Will the International Criminal Court prosecute the Myanmar Military for the Genocide of the Rohingya?
In a dramatic turn of events, ICC judges convened in the Hague to sift through horrific evidence of crimes perpetrated by Myanmar military including evidence of ‘Rohingya women tied to trees and raped for days by Myanmar’s military and men being pushed into mass graves, doused with petrol and set alight.’ (The Guardian 2018). Political leaders who have dismissed these atrocities as ”hate narratives from outside the country” (Aung San Suu Kyi, quoted in The Guardian 2018) have now to contend with ‘evidence… sent by a coalition of Bangladesh organisations to ICC prosecutors who are pushing to investigate allegations of forced deportation from a country where it has no jurisdiction.’ ( The Guardian 2018) .
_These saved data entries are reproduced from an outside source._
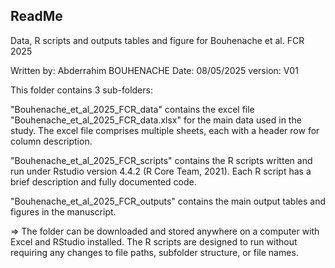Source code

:## ReadMe

Data, R scripts and outputs tables and figure for Bouhenache et al. FCR 2025

Written by: Abderrahim BOUHENACHE
Date: 08/05/2025
version: V01

This folder contains 3 sub-folders:

"Bouhenache_et_al_2025_FCR_data" contains the excel file "Bouhenache_et_al_2025_FCR_data.xlsx" for the main data used in the study. 
   The excel file comprises multiple sheets, each with a header row for column description. 

"Bouhenache_et_al_2025_FCR_scripts" contains the R scripts written and run under Rstudio version 4.4.2 (R Core Team, 2021). Each R script
    has a brief description and fully documented code.

"Bouhenache_et_al_2025_FCR_outputs" contains the main output tables and figures in the manuscript.

  => The folder can be downloaded and stored anywhere on a computer with Excel and RStudio installed. The R scripts are designed to run without 
     requiring any changes to file paths, subfolder structure, or file names.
The indifference and lack of empathy for victims of these atrocities evinced by Global leaders represented in the UN Security Council is morally and legally unjustifiable in light of the mounting evidence, including firsthand victim testimony, indicting the Myanmar Military and its leadership of unspeakable crimes:
”A document submitted to the ICC by the Asian Legal Resource Centre (ALRC) and its partner Odhikar, seen by the Guardian, included the story of Marwa, 10, whose family was shot dead before she, along with a group of other young girls from her village, were taken to nearby school where they were repeatedly gang raped.” ( The Guardian 2018)
We are reminded by Raphael Lemkin, the creator of the term ‘genocide’, as well as as the Genocide Convention 1948 that the crime of genocide includes ‘ not only the deprivation of life, but also the prevention of life ( abortions, sterilizations)’ ( Lemkin p.145-146). It is increasingly apparent from the evidence emerging from the victims who survived that gender based forms of sexual violence were systematically carried out by the Myanmar military in what appears to be an attempt to not just eliminate the Rohingya race, but also to prevent this people group from flourishing as human beings.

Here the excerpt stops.